■ **What the task asks**: Copy out the lines of the material that include the string "Evan".

■ **Input for this task**:
#####

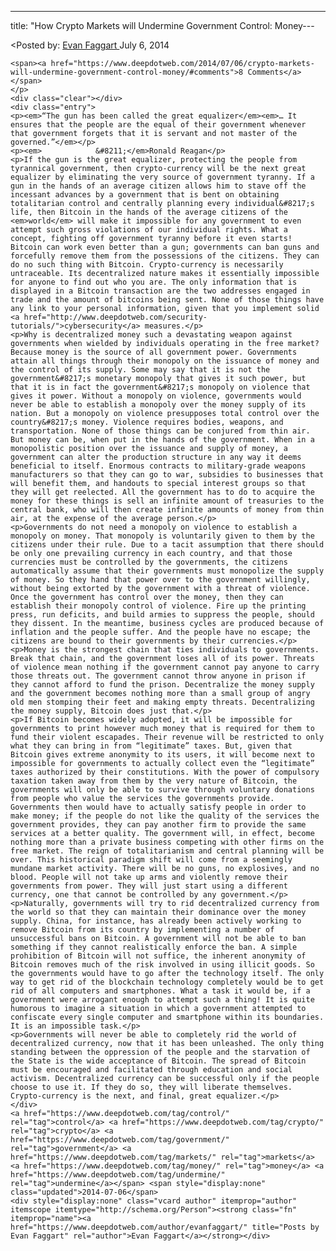 ---
title: "How Crypto Markets will Undermine Government Control: Money---

<article class="post-listing post-6202 post type-post status-publish format-standard has-post-thumbnail hentry  tag-control tag-crypto tag-government tag-money tag-undermine">
<<span>Posted by: <a href="https://www.deepdotweb.com/author/evanfaggart/" title="">Evan Faggart </a></span>
    <span>July 6, 2014</span>
    
    <span><a href="https://www.deepdotweb.com/2014/07/06/crypto-markets-will-undermine-government-control-money/#comments">8 Comments</a></span>
    </p>
    <div class="clear"></div>
    <div class="entry">
    <p><em>“The gun has been called the great equalizer</em><em>… It ensures that the people are the equal of their government whenever that government forgets that it is servant and not master of the governed.”</em></p>
    <p><em>            &#8211;</em>Ronald Reagan</p>
    <p>If the gun is the great equalizer, protecting the people from tyrannical government, then crypto-currency will be the next great equalizer by eliminating the very source of government tyranny. If a gun in the hands of an average citizen allows him to stave off the incessant advances by a government that is bent on obtaining totalitarian control and centrally planning every individual&#8217;s life, then Bitcoin in the hands of the average citizens of the <em>world</em> will make it impossible for any government to even attempt such gross violations of our individual rights. What a concept, fighting off government tyranny before it even starts! Bitcoin can work even better than a gun; governments can ban guns and forcefully remove them from the possessions of the citizens. They can do no such thing with Bitcoin. Crypto-currency is necessarily untraceable. Its decentralized nature makes it essentially impossible for anyone to find out who you are. The only information that is displayed in a Bitcoin transaction are the two addresses engaged in trade and the amount of bitcoins being sent. None of those things have any link to your personal information, given that you implement solid <a href="http://www.deepdotweb.com/security-tutorials/">cybersecurity</a> measures.</p>
    <p>Why is decentralized money such a devastating weapon against governments when wielded by individuals operating in the free market? Because money is the source of all government power. Governments attain all things through their monopoly on the issuance of money and the control of its supply. Some may say that it is not the government&#8217;s monetary monopoly that gives it such power, but that it is in fact the government&#8217;s monopoly on violence that gives it power. Without a monopoly on violence, governments would never be able to establish a monopoly over the money supply of its nation. But a monopoly on violence presupposes total control over the country&#8217;s money. Violence requires bodies, weapons, and transportation. None of those things can be conjured from thin air. But money can be, when put in the hands of the government. When in a monopolistic position over the issuance and supply of money, a government can alter the production structure in any way it deems beneficial to itself. Enormous contracts to military-grade weapons manufacturers so that they can go to war, subsidies to businesses that will benefit them, and handouts to special interest groups so that they will get reelected. All the government has to do to acquire the money for these things is sell an infinite amount of treasuries to the central bank, who will then create infinite amounts of money from thin air, at the expense of the average person.</p>
    <p>Governments do not need a monopoly on violence to establish a monopoly on money. That monopoly is voluntarily given to them by the citizens under their rule. Due to a tacit assumption that there should be only one prevailing currency in each country, and that those currencies must be controlled by the governments, the citizens automatically assume that their governments must monopolize the supply of money. So they hand that power over to the government willingly, without being extorted by the government with a threat of violence. Once the government has control over the money, then they can establish their monopoly control of violence. Fire up the printing press, run deficits, and build armies to suppress the people, should they dissent. In the meantime, business cycles are produced because of inflation and the people suffer. And the people have no escape; the citizens are bound to their governments by their currencies.</p>
    <p>Money is the strongest chain that ties individuals to governments. Break that chain, and the government loses all of its power. Threats of violence mean nothing if the government cannot pay anyone to carry those threats out. The government cannot throw anyone in prison if they cannot afford to fund the prison. Decentralize the money supply and the government becomes nothing more than a small group of angry old men stomping their feet and making empty threats. Decentralizing the money supply, Bitcoin does just that.</p>
    <p>If Bitcoin becomes widely adopted, it will be impossible for governments to print however much money that is required for them to fund their violent escapades. Their revenue will be restricted to only what they can bring in from “legitimate” taxes. But, given that Bitcoin gives extreme anonymity to its users, it will become next to impossible for governments to actually collect even the “legitimate” taxes authorized by their constitutions. With the power of compulsory taxation taken away from them by the very nature of Bitcoin, the governments will only be able to survive through voluntary donations from people who value the services the governments provide. Governments then would have to actually satisfy people in order to make money; if the people do not like the quality of the services the government provides, they can pay another firm to provide the same services at a better quality. The government will, in effect, become nothing more than a private business competing with other firms on the free market. The reign of totalitarianism and central planning will be over. This historical paradigm shift will come from a seemingly mundane market activity. There will be no guns, no explosives, and no blood. People will not take up arms and violently remove their governments from power. They will just start using a different currency, one that cannot be controlled by any government.</p>
    <p>Naturally, governments will try to rid decentralized currency from the world so that they can maintain their dominance over the money supply. China, for instance, has already been actively working to remove Bitcoin from its country by implementing a number of unsuccessful bans on Bitcoin. A government will not be able to ban something if they cannot realistically enforce the ban. A simple prohibition of Bitcoin will not suffice, the inherent anonymity of Bitcoin removes much of the risk involved in using illicit goods. So the governments would have to go after the technology itself. The only way to get rid of the blockchain technology completely would be to get rid of all computers and smartphones. What a task it would be, if a government were arrogant enough to attempt such a thing! It is quite humorous to imagine a situation in which a government attempted to confiscate every single computer and smartphone within its boundaries. It is an impossible task.</p>
    <p>Governments will never be able to completely rid the world of decentralized currency, now that it has been unleashed. The only thing standing between the oppression of the people and the starvation of the State is the wide acceptance of Bitcoin. The spread of Bitcoin must be encouraged and facilitated through education and social activism. Decentralized currency can be successful only if the people choose to use it. If they do so, they will liberate themselves. Crypto-currency is the next, and final, great equalizer.</p>
    </div>
    <a href="https://www.deepdotweb.com/tag/control/" rel="tag">control</a> <a href="https://www.deepdotweb.com/tag/crypto/" rel="tag">crypto</a> <a href="https://www.deepdotweb.com/tag/government/" rel="tag">government</a> <a href="https://www.deepdotweb.com/tag/markets/" rel="tag">markets</a> <a href="https://www.deepdotweb.com/tag/money/" rel="tag">money</a> <a href="https://www.deepdotweb.com/tag/undermine/" rel="tag">undermine</a></span> <span style="display:none" class="updated">2014-07-06</span>
    <div style="display:none" class="vcard author" itemprop="author" itemscope itemtype="http://schema.org/Person"><strong class="fn" itemprop="name"><a href="https://www.deepdotweb.com/author/evanfaggart/" title="Posts by Evan Faggart" rel="author">Evan Faggart</a></strong></div>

#####

■ **Solved exercise**:
<<span>Posted by: <a href="https://www.deepdotweb.com/author/evanfaggart/" title="">Evan Faggart </a></span>
    <div style="display:none" class="vcard author" itemprop="author" itemscope itemtype="http://schema.org/Person"><strong class="fn" itemprop="name"><a href="https://www.deepdotweb.com/author/evanfaggart/" title="Posts by Evan Faggart" rel="author">Evan Faggart</a></strong></div>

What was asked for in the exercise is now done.